平次はもう、八五郎の目論見を見拔いて居たのです。斯んな馬鹿なことを言ひ乍ら、兎角出不精になり勝の平次を誘ひ出して、繩張り外で叡智を働かせようといふのでせう。

「エライ、圖星ですよ、親分。新造も年増も、お天氣も鰻の匂ひも皆んな親分を誘ひ出す餌だ」

「俺とダボハゼと間違へてやがる」

「兎も角も出かけませうよ、良い陽氣で、新造で年増で、鰻でダボハゼでせう。こんな時家にばかり引つ込んで居ると、お尻に茸が生えて、女房が増長する――あツいけねえ、お靜姐さん默つてお勝手で聽いてるんですね、人が惡い」

「あれ、八さん」

お靜は驚いてお勝手から顏を出しました。存在をはつきりさして置かないと、この男は何を言ひ出すかわかりません。

「場所は本所相生町二丁目ですがね」

「其處に氣のきいた鰻屋でもあるのか」

「あれ、まだ鰻に取つつかれて居ますね。あつしの話は同じ長物でも、鰻ぢやなくて槍ですよ。九尺柄笹穗皆朱の槍、見事な道具でさ――それを場所もあらうに、雪隱へブツリと突つ立てた」

「氣味が惡いな、一體それは何んの話なんだ」

平次も少し本氣になりました。八五郎の話術は、ひどくとぼけて居る癖に、妙に人の注意を捕へる骨を知つて居たのです。

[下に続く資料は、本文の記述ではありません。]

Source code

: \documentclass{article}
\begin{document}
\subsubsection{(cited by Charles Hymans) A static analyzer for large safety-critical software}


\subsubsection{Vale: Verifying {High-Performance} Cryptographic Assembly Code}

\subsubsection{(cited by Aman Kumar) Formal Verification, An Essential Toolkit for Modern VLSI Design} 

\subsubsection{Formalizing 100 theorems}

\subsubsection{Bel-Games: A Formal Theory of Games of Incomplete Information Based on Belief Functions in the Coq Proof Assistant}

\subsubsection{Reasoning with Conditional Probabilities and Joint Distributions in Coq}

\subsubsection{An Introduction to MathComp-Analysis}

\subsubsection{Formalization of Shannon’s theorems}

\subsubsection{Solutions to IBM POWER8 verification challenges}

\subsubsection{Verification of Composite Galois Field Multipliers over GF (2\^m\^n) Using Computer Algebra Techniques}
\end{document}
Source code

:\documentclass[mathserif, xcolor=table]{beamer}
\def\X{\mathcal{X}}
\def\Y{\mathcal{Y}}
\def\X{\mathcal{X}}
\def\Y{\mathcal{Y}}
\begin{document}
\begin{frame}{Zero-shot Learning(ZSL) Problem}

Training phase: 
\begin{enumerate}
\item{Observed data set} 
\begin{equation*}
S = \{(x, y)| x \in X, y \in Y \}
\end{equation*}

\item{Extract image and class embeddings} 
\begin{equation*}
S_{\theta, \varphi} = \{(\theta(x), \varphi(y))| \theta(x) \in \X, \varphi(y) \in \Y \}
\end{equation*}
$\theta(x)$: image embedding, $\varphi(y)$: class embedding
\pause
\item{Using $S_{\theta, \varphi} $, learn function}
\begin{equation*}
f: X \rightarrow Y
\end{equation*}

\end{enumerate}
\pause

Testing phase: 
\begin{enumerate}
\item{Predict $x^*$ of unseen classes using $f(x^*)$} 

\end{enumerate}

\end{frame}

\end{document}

「石原の利助親分のところのお品さんが、先刻向柳原のあつしの家へ飛んで來て、相手は相生町の阿波屋だから、雪隱へ槍を突つ込まれて、ひどい怪我をしたのも放つて置けないし、さうかと言つて、親分の利助は足腰立たず、子分衆にも頼りになる者が無い、お願ひだから錢形の親分を引つ張つて來て下さい、イヤだと言つたら首つ玉へ繩でもつけて――」

「嘘だらう、お品さんはそんな荒つぽいことを言ふものか」

「首つ玉へ繩はあつしの作ですが、兎も角、親父の利助一生の大事だからと、あの氣性者のお品さんが、涙を浮べて頼んで行きましたよ。――相生町の阿波屋といふのは、御入府以來から竪川通りの大名主で、今では雜穀問屋だが、間違ひがあれば矢張りお上へ屆出なきやならないんですつてね」

石原利助は曾て平次と張合つた顏の古い御用聞でしたが、中氣になつて身體の自由がきかず、出戻りの娘お品が、二十五の年増盛りを、子分衆を引廻して十手捕繩を守り續け、娘御用聞とか何んとか言はれる、本所名物の一つにされてゐるのでした。

「お品さんはまた、何んだつて此處へ來て頼まないんだ」

「何んと言つても、親分と面と向つちや、頼み憎いんでせうよ。其處へ行くとあつしなんか人間が直だから、金を貸せと言へばハイ、情夫になつてくれと言へばハイ」

「馬鹿野郎、誰がお前にそんな事を頼むものか」

無駄を言ひ乍らも平次は、手輕に支度を調へて、柳原土手の白い蝶々を追ひ乍ら、兩國を渡つて相生町にかゝつたことは言ふまでもありません。